Companion reads we maintain on this surface: the WebRTC architecture playbook, the SaaS vs custom streaming cost analysis, the live streaming platform development guide, and the low-latency streaming guide.
Need a partner who actually understands the stack you’re building?
Tell us your use case — OTT, conferencing, telehealth, trader, classroom — and we’ll walk through codec / protocol / transport choices in 30 minutes.
Analog vs digital video: the foundation
Real-world signals are continuous: light intensity at every point varies smoothly. Analog video stores that continuous signal as continuous magnetic patterns on tape. The result is rich but rigid — you can’t skip ahead, copy losslessly, or transmit over the internet without a digital intermediary.

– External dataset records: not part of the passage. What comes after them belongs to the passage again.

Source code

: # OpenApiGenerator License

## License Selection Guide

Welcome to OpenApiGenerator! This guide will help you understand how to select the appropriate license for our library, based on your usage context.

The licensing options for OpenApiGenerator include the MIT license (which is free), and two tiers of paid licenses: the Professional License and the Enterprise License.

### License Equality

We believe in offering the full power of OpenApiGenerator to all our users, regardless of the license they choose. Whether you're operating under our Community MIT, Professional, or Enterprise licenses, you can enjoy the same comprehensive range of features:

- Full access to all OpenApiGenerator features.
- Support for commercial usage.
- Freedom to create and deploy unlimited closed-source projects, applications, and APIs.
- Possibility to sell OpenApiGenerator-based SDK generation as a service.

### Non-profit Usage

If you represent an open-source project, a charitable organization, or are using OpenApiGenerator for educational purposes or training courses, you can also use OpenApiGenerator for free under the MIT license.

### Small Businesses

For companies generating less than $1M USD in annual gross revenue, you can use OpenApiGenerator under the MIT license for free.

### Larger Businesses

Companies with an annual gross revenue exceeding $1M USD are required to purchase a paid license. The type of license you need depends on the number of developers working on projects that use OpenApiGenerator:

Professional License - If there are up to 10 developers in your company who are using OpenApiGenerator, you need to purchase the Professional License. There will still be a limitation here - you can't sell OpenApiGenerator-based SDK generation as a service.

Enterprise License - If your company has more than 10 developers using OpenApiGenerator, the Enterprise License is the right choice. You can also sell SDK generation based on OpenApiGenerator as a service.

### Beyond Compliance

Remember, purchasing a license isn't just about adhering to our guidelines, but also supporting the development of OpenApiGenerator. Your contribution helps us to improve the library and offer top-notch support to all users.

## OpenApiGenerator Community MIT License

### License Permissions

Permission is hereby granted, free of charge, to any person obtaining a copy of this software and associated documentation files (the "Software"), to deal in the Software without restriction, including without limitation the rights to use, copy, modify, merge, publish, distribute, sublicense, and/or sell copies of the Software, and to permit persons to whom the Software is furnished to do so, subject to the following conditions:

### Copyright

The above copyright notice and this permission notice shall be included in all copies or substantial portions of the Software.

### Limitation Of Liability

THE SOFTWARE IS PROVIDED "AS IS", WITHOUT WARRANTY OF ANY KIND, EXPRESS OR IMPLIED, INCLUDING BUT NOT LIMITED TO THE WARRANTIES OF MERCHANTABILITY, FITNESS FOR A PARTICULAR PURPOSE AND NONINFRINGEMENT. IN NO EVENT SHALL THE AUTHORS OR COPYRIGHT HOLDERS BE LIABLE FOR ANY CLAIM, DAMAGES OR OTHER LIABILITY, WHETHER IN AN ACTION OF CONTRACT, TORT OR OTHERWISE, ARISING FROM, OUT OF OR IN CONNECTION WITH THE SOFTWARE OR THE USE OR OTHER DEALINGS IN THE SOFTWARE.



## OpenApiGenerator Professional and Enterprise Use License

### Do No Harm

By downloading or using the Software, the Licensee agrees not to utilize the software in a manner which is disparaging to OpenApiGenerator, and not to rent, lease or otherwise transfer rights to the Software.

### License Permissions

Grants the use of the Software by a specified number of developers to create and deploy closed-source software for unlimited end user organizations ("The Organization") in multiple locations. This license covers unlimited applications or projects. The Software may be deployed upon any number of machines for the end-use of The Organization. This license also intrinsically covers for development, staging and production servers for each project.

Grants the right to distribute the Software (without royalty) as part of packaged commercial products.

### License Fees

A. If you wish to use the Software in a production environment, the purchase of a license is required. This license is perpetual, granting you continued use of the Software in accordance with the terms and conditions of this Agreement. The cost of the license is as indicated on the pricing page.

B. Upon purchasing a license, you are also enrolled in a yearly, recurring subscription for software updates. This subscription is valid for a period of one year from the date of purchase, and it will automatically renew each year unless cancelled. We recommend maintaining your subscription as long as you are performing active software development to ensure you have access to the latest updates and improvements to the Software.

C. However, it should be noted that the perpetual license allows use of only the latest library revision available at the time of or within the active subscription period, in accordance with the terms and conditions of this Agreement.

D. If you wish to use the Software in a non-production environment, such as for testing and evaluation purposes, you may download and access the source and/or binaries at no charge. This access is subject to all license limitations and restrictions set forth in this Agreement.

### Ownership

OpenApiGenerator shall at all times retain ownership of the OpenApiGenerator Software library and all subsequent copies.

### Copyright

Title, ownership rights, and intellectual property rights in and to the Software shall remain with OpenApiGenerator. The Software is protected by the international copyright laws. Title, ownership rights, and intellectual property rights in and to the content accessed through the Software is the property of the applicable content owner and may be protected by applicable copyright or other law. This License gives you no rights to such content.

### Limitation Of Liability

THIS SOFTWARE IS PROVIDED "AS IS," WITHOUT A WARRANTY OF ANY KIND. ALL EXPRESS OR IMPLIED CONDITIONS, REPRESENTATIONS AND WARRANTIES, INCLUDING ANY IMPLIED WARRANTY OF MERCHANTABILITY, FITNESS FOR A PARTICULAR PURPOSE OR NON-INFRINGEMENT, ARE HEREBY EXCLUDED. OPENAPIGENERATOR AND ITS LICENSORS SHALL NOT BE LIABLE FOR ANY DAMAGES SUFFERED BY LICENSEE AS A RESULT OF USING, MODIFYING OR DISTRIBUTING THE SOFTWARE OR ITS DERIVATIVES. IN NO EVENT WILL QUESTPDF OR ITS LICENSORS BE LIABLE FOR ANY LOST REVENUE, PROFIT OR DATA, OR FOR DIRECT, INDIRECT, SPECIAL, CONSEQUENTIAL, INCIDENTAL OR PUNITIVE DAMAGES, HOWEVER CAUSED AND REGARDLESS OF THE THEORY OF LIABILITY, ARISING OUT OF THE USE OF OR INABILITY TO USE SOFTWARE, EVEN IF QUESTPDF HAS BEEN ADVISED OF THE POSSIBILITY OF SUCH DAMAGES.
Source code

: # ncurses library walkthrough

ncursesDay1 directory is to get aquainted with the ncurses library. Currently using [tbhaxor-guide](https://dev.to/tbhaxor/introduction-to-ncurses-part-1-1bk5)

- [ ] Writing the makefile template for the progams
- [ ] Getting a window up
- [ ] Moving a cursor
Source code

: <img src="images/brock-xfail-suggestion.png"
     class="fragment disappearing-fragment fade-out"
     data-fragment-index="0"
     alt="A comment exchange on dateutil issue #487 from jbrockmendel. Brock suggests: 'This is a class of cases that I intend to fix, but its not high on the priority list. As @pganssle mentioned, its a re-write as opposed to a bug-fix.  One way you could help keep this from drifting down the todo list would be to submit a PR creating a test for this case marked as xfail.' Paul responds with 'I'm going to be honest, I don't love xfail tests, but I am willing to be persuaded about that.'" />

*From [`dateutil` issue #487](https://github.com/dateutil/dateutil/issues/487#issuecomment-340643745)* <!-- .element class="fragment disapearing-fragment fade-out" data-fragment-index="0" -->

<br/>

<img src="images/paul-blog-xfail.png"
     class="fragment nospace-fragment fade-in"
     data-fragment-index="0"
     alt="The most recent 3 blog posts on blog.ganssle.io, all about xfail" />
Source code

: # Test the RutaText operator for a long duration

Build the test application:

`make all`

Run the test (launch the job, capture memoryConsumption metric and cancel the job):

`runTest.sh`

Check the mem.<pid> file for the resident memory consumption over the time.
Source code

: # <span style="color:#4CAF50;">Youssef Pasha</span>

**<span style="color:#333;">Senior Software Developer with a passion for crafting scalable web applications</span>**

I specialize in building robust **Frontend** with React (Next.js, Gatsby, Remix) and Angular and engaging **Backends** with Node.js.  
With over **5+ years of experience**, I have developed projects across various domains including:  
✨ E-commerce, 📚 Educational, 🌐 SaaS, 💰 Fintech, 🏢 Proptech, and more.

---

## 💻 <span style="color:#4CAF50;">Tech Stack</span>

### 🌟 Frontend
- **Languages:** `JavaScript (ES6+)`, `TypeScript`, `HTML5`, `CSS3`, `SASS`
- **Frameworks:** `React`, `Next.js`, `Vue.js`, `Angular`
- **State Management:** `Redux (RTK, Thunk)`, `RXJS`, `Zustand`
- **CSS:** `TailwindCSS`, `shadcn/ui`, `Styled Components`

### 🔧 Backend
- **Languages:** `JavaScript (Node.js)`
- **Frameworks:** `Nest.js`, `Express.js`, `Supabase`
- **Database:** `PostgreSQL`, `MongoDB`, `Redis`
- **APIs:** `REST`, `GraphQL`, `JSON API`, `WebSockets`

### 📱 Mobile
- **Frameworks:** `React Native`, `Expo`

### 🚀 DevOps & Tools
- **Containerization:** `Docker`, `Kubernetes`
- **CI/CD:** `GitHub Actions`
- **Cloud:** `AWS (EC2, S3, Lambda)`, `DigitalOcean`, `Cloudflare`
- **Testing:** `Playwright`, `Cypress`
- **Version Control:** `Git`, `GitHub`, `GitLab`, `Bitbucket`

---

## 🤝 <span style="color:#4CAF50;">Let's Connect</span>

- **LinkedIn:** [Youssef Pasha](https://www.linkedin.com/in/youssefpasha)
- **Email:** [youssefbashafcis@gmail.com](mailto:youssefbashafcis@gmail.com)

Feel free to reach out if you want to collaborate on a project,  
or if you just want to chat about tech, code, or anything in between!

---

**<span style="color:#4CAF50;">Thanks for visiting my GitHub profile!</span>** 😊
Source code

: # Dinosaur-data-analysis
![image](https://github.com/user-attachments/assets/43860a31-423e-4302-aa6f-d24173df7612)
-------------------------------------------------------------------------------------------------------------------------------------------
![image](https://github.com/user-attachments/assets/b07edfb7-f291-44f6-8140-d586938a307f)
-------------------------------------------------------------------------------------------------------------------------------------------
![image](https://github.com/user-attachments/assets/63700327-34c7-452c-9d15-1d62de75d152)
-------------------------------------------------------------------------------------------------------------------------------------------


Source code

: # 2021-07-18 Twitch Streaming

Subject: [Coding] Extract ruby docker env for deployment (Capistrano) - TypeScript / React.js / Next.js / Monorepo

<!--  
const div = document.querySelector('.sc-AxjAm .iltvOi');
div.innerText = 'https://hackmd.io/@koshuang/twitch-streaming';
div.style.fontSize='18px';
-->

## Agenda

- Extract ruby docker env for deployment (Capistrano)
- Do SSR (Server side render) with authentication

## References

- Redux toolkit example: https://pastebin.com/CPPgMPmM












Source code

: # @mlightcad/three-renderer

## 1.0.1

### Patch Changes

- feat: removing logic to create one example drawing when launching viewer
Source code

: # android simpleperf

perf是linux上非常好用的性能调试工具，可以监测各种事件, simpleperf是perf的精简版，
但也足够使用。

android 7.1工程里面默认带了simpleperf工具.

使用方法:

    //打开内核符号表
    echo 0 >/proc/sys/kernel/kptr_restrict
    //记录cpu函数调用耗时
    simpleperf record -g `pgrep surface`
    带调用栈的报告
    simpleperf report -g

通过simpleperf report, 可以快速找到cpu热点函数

Digital video samples the analog signal — in space (pixels) and time (frames) — and represents each sample as numbers. Once it’s numbers, you can compress it, copy it, transmit it, edit it, and analyse it programmatically. Every product we build assumes digital video by default; the only place analog still shows up is in legacy security cameras and broadcast infrastructure waiting to be replaced.
Frame rate: 24, 30, 60, 120 fps and what each is for
Frame rate is how many still images per second the video plays. 24 fps is the cinema standard. 30 fps is the broadcast TV default in North America (29.97 for legacy NTSC compatibility). 50 fps for European broadcast. 60 fps is the modern web/gaming/streaming standard. 90–120 fps for slow-motion playback, sports, and VR/AR.
For product decisions: most consumer video ships at 30 or 60 fps. Higher frame rate doubles bandwidth (rough rule). Live conferencing benefits from 30 fps; live sports needs 60. Slow-motion replay needs the source to be 90+ fps. WebRTC defaults to 30 fps but supports up to 60.
Pixels and resolution: 720p, 1080p, 4K, 8K
A pixel is a single point of colour in the frame. Resolution is the count of pixels: 1280×720 (720p / HD), 1920×1080 (1080p / Full HD), 3840×2160 (4K / UHD), 7680×4320 (8K). Each step roughly doubles the pixel count.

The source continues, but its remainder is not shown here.